INVENTION DU CINÉMA. (suite)

En projetant ses films avec un dispositif d'avance intermittente, Edison aurait complètement inventé le cinéma. Curieusement, cet homme d'affaires avisé ne crut pas en l'avenir commercial du projecteur. Il conçut une machine à sous, le Kinetoscope, où une boucle sans fin d'environ vingt mètres de film défilait de façon continue derrière un oculaire individuel, les images étant « immobilisées au vol », devant une petite ampoule électrique, par un disque obturateur à fente. Fabriqué en série à partir de 1893, le Kinétoscope constitua une attraction foraine prisée, y compris en France.

Le Cinématographe.

En répandant le film, le Kinetoscope hâta la naissance du cinéma. Seul manquait encore le projecteur. De nombreux chercheurs s'attaquèrent au problème, tout particulièrement aux États-Unis, où Acmé-John Le Roy, Woodville Latham, Thomas Armat et Charles Francis Jenkins réalisèrent des modèles qui donnèrent lieu, en 1894-95, à un certain nombre de démonstrations, voire des représentations publiques.

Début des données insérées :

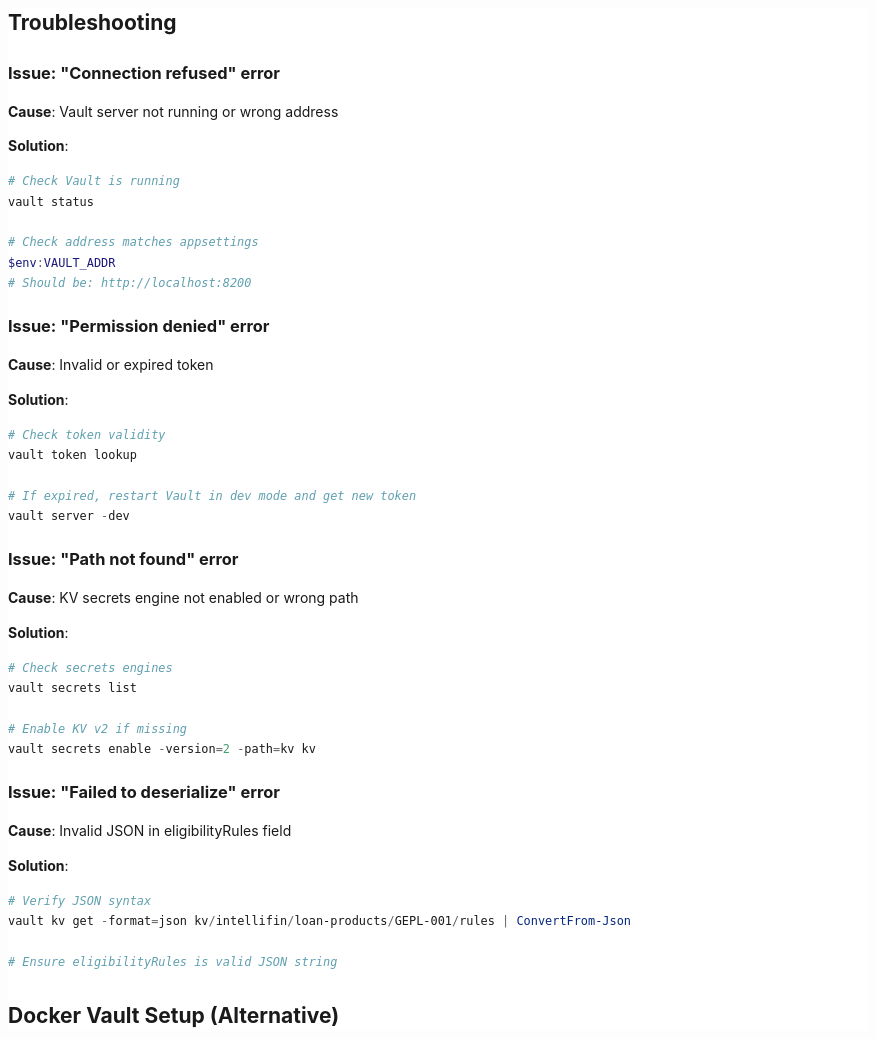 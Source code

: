 ## Troubleshooting

### Issue: "Connection refused" error

**Cause**: Vault server not running or wrong address

**Solution**:
```powershell
# Check Vault is running
vault status

# Check address matches appsettings
$env:VAULT_ADDR
# Should be: http://localhost:8200
```

### Issue: "Permission denied" error

**Cause**: Invalid or expired token

**Solution**:
```powershell
# Check token validity
vault token lookup

# If expired, restart Vault in dev mode and get new token
vault server -dev
```

### Issue: "Path not found" error

**Cause**: KV secrets engine not enabled or wrong path

**Solution**:
```powershell
# Check secrets engines
vault secrets list

# Enable KV v2 if missing
vault secrets enable -version=2 -path=kv kv
```

### Issue: "Failed to deserialize" error

**Cause**: Invalid JSON in eligibilityRules field

**Solution**:
```powershell
# Verify JSON syntax
vault kv get -format=json kv/intellifin/loan-products/GEPL-001/rules | ConvertFrom-Json

# Ensure eligibilityRules is valid JSON string
```

## Docker Vault Setup (Alternative)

En 1895, on était donc, ici et là, près du but lorsque les frères Louis et Auguste Lumière, inspirés par le Kinetoscope mais repensant le problème, firent véritablement naître le cinéma. Reprenant l'idée des perforations, ils conçurent un mécanisme original d'avance intermittente — la griffe ( CAMÉRA) — qui demeure le mécanisme de toutes les caméras actuelles professionnelles ou d'amateur. L'appareil Lumière, boîte carrée d'environ 20 cm de long sur 12 de large, était en outre universel : muni d'une boîte porte-négatif, il était caméra ; il devenait ensuite tireuse, le négatif développé et le positif vierge défilant en superposition ; placé devant une lanterne et muni d'un objectif de projection en place de l'objectif de prise de vues, il était enfin projecteur. Mis au point en 1894, ce Cinématographe (un nom de marque déjà employé par Léon Bouly) fut présenté en 1895 dans diverses réunions scientifiques.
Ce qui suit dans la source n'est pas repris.